When patients can’t participate, staff intercede
When patients can’t participate, staff intercede
Special groups get special approach
To make sure that all patients have their pain effectively controlled, it is important to address the needs of special populations. When patients are unable to provide self reports of pain because they are confused or have decreased levels of consciousness, nurses at Grant/Riverside Methodist Hospitals in Columbus, OH, follow special guidelines for the assessment and documentation of pain, says Lisa Hartkopf Smith, RN, MS, AOCN, clinical nurse specialist, pain management at the Riverside Methodist campus.
The guidelines include the following:
• Pathological conditions or procedures that usually cause pain are strong indicators that pain may be present, despite the patient’s inability to report.
• Assess behaviors indicating pain such as crying or grimacing. However, patients with chronic pain or who have adapted to their pain may not demonstrate these behaviors.

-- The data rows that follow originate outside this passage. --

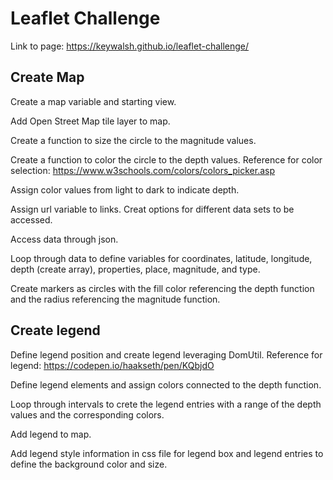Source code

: # Leaflet Challenge

Link to page: https://keywalsh.github.io/leaflet-challenge/

## Create Map 

Create a map variable and starting view.

Add Open Street Map tile layer to map. 

Create a function to size the circle to the magnitude values.

Create a function to color the circle to the depth values. Reference for color selection: https://www.w3schools.com/colors/colors_picker.asp

Assign color values from light to dark to indicate depth.

Assign url variable to links. Creat options for different data sets to be accessed. 

Access data through json.

Loop through data to define variables for coordinates, latitude, longitude, depth (create array), 
properties, place, magnitude, and type. 

Create markers as circles with the fill color referencing the depth function and the radius referencing the magnitude function.

## Create legend 

Define legend position and create legend leveraging DomUtil. Reference for legend: https://codepen.io/haakseth/pen/KQbjdO

Define legend elements and assign colors connected to the depth function.

Loop through intervals to crete the legend entries with a range of the depth values and the corresponding colors. 

Add legend to map. 

Add legend style information in css file for legend box and legend entries to define the background color and size.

• Proxy pain ratings, or pain ratings provided by family members or significant others, may be used. Document who provides the pain rating.
In addition to guidelines that address special cases several types of pain scales are available in case the 0-10 pain scale is not suitable for the patient. Other choices include the faces pain scale, verbal descriptor scale, and visual analogue scale. Pain scales are available in 30 languages.
At the University of Washington Medical Center in Seattle, about 90% of the patients use the numeric pain scale, but nurses are told that they can’t just intervene on the basis of a pain score, says Joan Ching, RN, MN, pain management clinical nurse specialist. "Nurses know not to just use the numbers, but to look at what the patient is able to do or not able to do," she says. For example, are they able to get out of bed and walk around to speed their recovery?
A patient may say that he or she is a 3 or 4 on the pain scale but then refuses to get out of bed because he or she is in too much pain, explains Ching. In that case, a pain intervention should be implemented.